WHAT IS NEEDED: The span to repeat in the listing below runs from the line containing "3\. Qual é a diferença entre Rijndael e AES?" to the line containing "(b) Como é construída a S-box?", inclusive. Repeat it exactly, and only it.
┏━━
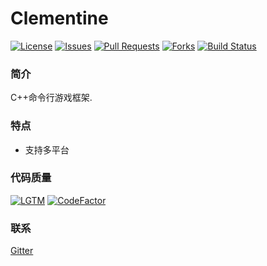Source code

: # Clementine

[![License](https://img.shields.io/github/license/ShenMian/Clementine)](https://github.com/ShenMian/Clementine/blob/master/LICENSE)
[![Issues](https://img.shields.io/github/issues/ShenMian/Clementine)](https://github.com/ShenMian/Clementine/issues)
[![Pull Requests](https://img.shields.io/github/issues-pr/ShenMian/Clementine)](https://github.com/ShenMian/Clementine/pulls)
[![Forks](https://img.shields.io/github/forks/ShenMian/Clementine)](https://github.com/ShenMian/Clementine/network/members)
[![Build Status](https://travis-ci.org/ShenMian/Clementine.svg?branch=master)](https://travis-ci.org/ShenMian/Clementine)

### 简介
C++命令行游戏框架.  

### 特点
- 支持多平台

### 代码质量
[![LGTM](https://img.shields.io/lgtm/grade/cpp/g/ShenMian/Clementine.svg?logo=lgtm&logoWidth=18)](https://lgtm.com/projects/g/ShenMian/Clementine/context:cpp)
[![CodeFactor](https://www.codefactor.io/repository/github/shenmian/clementine/badge)](https://www.codefactor.io/repository/github/shenmian/clementine)

### 联系
[Gitter](https://gitter.im/ShenMian/Clementine)  

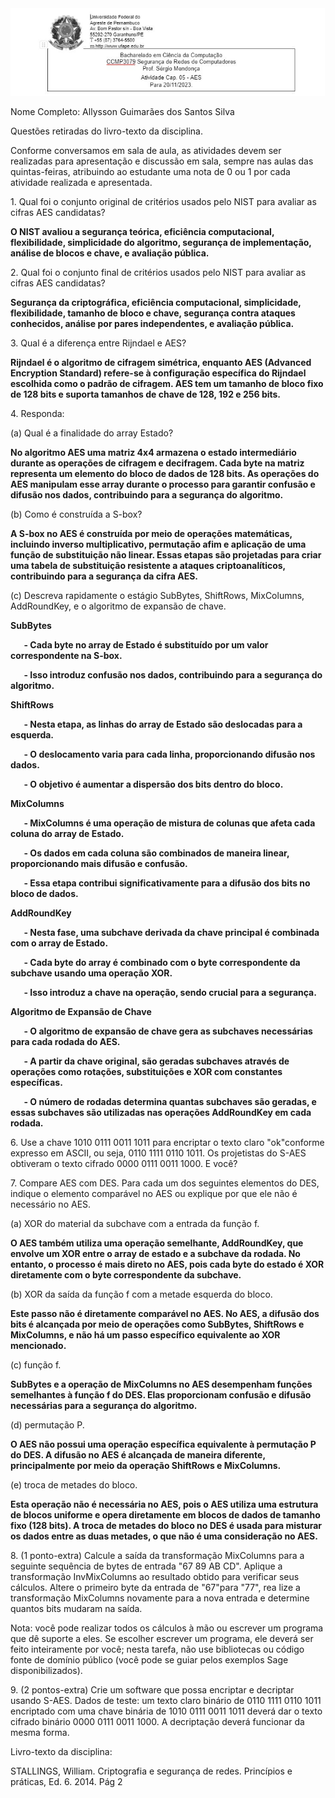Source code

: <img src=header5.JPG>


Nome Completo: Allysson Guimarães dos Santos Silva

Questões retiradas do livro-texto da disciplina. 

Conforme conversamos em sala de aula, as atividades devem ser realizadas para apresentação e discussão em sala, sempre nas aulas das quintas-feiras, atribuindo ao estudante uma nota de 0 ou 1 por cada atividade realizada e apresentada. 

1\. Qual foi o conjunto original de critérios usados pelo NIST para avaliar as cifras AES candidatas? 

**O NIST avaliou a segurança teórica, eficiência computacional, flexibilidade, simplicidade do algoritmo, segurança de implementação, análise de blocos e chave, e avaliação pública.**

2\. Qual foi o conjunto final de critérios usados pelo NIST para avaliar as cifras AES candidatas? 

**Segurança da criptográfica, eficiência computacional, simplicidade, flexibilidade, tamanho de bloco e chave, segurança contra ataques conhecidos, análise por pares independentes, e avaliação pública.** 

3\. Qual é a diferença entre Rijndael e AES? 

**Rijndael é o algoritmo de cifragem simétrica, enquanto AES (Advanced Encryption Standard) refere-se à configuração específica do Rijndael escolhida como o padrão de cifragem. AES tem um tamanho de bloco fixo de 128 bits e suporta tamanhos de chave de 128, 192 e 256 bits.**



4\. Responda: 

(a) Qual é a finalidade do array Estado? 

**No algoritmo AES uma matriz 4x4 armazena o estado intermediário durante as operações de cifragem e decifragem. Cada byte na matriz representa um elemento do bloco de dados de 128 bits. As operações do AES manipulam esse array durante o processo para garantir confusão e difusão nos dados, contribuindo para a segurança do algoritmo.**

(b) Como é construída a S-box? 

**A S-box no AES é construída por meio de operações matemáticas, incluindo inverso multiplicativo, permutação afim e aplicação de uma função de substituição não linear. Essas etapas são projetadas para criar uma tabela de substituição resistente a ataques criptoanalíticos, contribuindo para a segurança da cifra AES.**

(c) Descreva rapidamente o estágio SubBytes, ShiftRows, MixColumns, AddRoundKey, e o algoritmo de expansão de chave. 

**SubBytes**

`   `**- Cada byte no array de Estado é substituído por um valor correspondente na S-box.**

`   `**- Isso introduz confusão nos dados, contribuindo para a segurança do algoritmo.**

**ShiftRows**

`   `**- Nesta etapa, as linhas do array de Estado são deslocadas para a esquerda.**

`   `**- O deslocamento varia para cada linha, proporcionando difusão nos dados.**

`   `**- O objetivo é aumentar a dispersão dos bits dentro do bloco.**

**MixColumns**

`   `**- MixColumns é uma operação de mistura de colunas que afeta cada coluna do array de Estado.**

`   `**- Os dados em cada coluna são combinados de maneira linear, proporcionando mais difusão e confusão.**

`   `**- Essa etapa contribui significativamente para a difusão dos bits no bloco de dados.**

**AddRoundKey**

`   `**- Nesta fase, uma subchave derivada da chave principal é combinada com o array de Estado.**

`   `**- Cada byte do array é combinado com o byte correspondente da subchave usando uma operação XOR.**

`   `**- Isso introduz a chave na operação, sendo crucial para a segurança.**

**Algoritmo de Expansão de Chave**

`   `**- O algoritmo de expansão de chave gera as subchaves necessárias para cada rodada do AES.**

`   `**- A partir da chave original, são geradas subchaves através de operações como rotações, substituições e XOR com constantes específicas.**

`   `**- O número de rodadas determina quantas subchaves são geradas, e essas subchaves são utilizadas nas operações AddRoundKey em cada rodada.**

6\. Use a chave 1010 0111 0011 1011 para encriptar o texto claro "ok"conforme expresso em ASCII, ou seja, 0110 1111 0110 1011. Os projetistas do S-AES obtiveram o texto cifrado 0000 0111 0011 1000. E você? 

7\. Compare AES com DES. Para cada um dos seguintes elementos do DES, indique o elemento comparável no AES ou explique por que ele não é necessário no AES. 

(a) XOR do material da subchave com a entrada da função f. 

**O AES também utiliza uma operação semelhante, AddRoundKey, que envolve um XOR entre o array de estado e a subchave da rodada. No entanto, o processo é mais direto no AES, pois cada byte do estado é XOR diretamente com o byte correspondente da subchave.**

(b) XOR da saída da função f com a metade esquerda do bloco. 

**Este passo não é diretamente comparável no AES. No AES, a difusão dos bits é alcançada por meio de operações como SubBytes, ShiftRows e MixColumns, e não há um passo específico equivalente ao XOR mencionado.**

(c) função f. 

**SubBytes e a operação de MixColumns no AES desempenham funções semelhantes à função f do DES. Elas proporcionam confusão e difusão necessárias para a segurança do algoritmo.**

(d) permutação P. 

**O AES não possui uma operação específica equivalente à permutação P do DES. A difusão no AES é alcançada de maneira diferente, principalmente por meio da operação ShiftRows e MixColumns.**

(e) troca de metades do bloco. 

**Esta operação não é necessária no AES, pois o AES utiliza uma estrutura de blocos uniforme e opera diretamente em blocos de dados de tamanho fixo (128 bits). A troca de metades do bloco no DES é usada para misturar os dados entre as duas metades, o que não é uma consideração no AES.**

8\. (1 ponto-extra) Calcule a saída da transformação MixColumns para a seguinte sequência de bytes de entrada "67 89 AB CD". Aplique a transformação InvMixColumns ao resultado obtido para verificar seus cálculos. Altere o primeiro byte da entrada de "67"para "77", rea lize a transformação MixColumns novamente para a nova entrada e determine quantos bits mudaram na saída. 

Nota: você pode realizar todos os cálculos à mão ou escrever um programa que dê suporte a eles. Se escolher escrever um programa, ele deverá ser feito inteiramente por você; nesta tarefa, não use bibliotecas ou código fonte de domínio público (você pode se guiar pelos exemplos Sage disponibilizados). 

9\. (2 pontos-extra) Crie um software que possa encriptar e decriptar usando S-AES. Dados de teste: um texto claro binário de 0110 1111 0110 1011 encriptado com uma chave binária de 1010 0111 0011 1011 deverá dar o texto cifrado binário 0000 0111 0011 1000. A decriptação deverá funcionar da mesma forma. 

Livro-texto da disciplina: 

STALLINGS, William. Criptografia e segurança de redes. Princípios e práticas, Ed. 6. 2014. Pág 2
┗━━
ANSWER SECTION:
3\. Qual é a diferença entre Rijndael e AES? 

**Rijndael é o algoritmo de cifragem simétrica, enquanto AES (Advanced Encryption Standard) refere-se à configuração específica do Rijndael escolhida como o padrão de cifragem. AES tem um tamanho de bloco fixo de 128 bits e suporta tamanhos de chave de 128, 192 e 256 bits.**



4\. Responda: 

(a) Qual é a finalidade do array Estado? 

**No algoritmo AES uma matriz 4x4 armazena o estado intermediário durante as operações de cifragem e decifragem. Cada byte na matriz representa um elemento do bloco de dados de 128 bits. As operações do AES manipulam esse array durante o processo para garantir confusão e difusão nos dados, contribuindo para a segurança do algoritmo.**

(b) Como é construída a S-box? 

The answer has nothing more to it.